Reproduce the entries exactly as they appear below.

(Collected data)
-- Opening Marker --

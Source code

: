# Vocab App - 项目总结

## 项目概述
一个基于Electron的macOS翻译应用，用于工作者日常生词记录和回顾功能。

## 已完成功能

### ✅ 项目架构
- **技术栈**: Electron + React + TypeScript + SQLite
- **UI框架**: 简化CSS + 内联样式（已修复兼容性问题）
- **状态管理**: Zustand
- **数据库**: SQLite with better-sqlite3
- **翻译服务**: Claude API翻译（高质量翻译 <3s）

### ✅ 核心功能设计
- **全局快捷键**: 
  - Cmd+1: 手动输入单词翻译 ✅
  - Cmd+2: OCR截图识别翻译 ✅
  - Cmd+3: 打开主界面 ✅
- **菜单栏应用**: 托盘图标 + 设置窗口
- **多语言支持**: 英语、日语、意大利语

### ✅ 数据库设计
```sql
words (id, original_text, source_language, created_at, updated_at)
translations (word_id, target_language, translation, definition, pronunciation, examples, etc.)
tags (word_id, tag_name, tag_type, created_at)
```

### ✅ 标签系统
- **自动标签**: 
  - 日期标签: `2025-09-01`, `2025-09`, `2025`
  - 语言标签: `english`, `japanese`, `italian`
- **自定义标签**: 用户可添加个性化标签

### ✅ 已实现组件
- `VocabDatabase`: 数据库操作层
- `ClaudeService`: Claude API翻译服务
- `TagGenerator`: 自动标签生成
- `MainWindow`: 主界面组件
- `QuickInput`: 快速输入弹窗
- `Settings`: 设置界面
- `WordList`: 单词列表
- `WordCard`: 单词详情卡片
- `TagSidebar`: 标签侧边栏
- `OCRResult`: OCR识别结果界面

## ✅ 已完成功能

-- Closing Marker --

> **TASK SOLUTION**
Source code

:# Vocab App - 项目总结

## 项目概述
一个基于Electron的macOS翻译应用，用于工作者日常生词记录和回顾功能。

## 已完成功能

### ✅ 项目架构
- **技术栈**: Electron + React + TypeScript + SQLite
- **UI框架**: 简化CSS + 内联样式（已修复兼容性问题）
- **状态管理**: Zustand
- **数据库**: SQLite with better-sqlite3
- **翻译服务**: Claude API翻译（高质量翻译 <3s）

### ✅ 核心功能设计
- **全局快捷键**: 
  - Cmd+1: 手动输入单词翻译 ✅
  - Cmd+2: OCR截图识别翻译 ✅
  - Cmd+3: 打开主界面 ✅
- **菜单栏应用**: 托盘图标 + 设置窗口
- **多语言支持**: 英语、日语、意大利语

### ✅ 数据库设计
```sql
words (id, original_text, source_language, created_at, updated_at)
translations (word_id, target_language, translation, definition, pronunciation, examples, etc.)
tags (word_id, tag_name, tag_type, created_at)
```

### ✅ 标签系统
- **自动标签**: 
  - 日期标签: `2025-09-01`, `2025-09`, `2025`
  - 语言标签: `english`, `japanese`, `italian`
- **自定义标签**: 用户可添加个性化标签

### ✅ 已实现组件
- `VocabDatabase`: 数据库操作层
- `ClaudeService`: Claude API翻译服务
- `TagGenerator`: 自动标签生成
- `MainWindow`: 主界面组件
- `QuickInput`: 快速输入弹窗
- `Settings`: 设置界面
- `WordList`: 单词列表
- `WordCard`: 单词详情卡片
- `TagSidebar`: 标签侧边栏
- `OCRResult`: OCR识别结果界面

## ✅ 已完成功能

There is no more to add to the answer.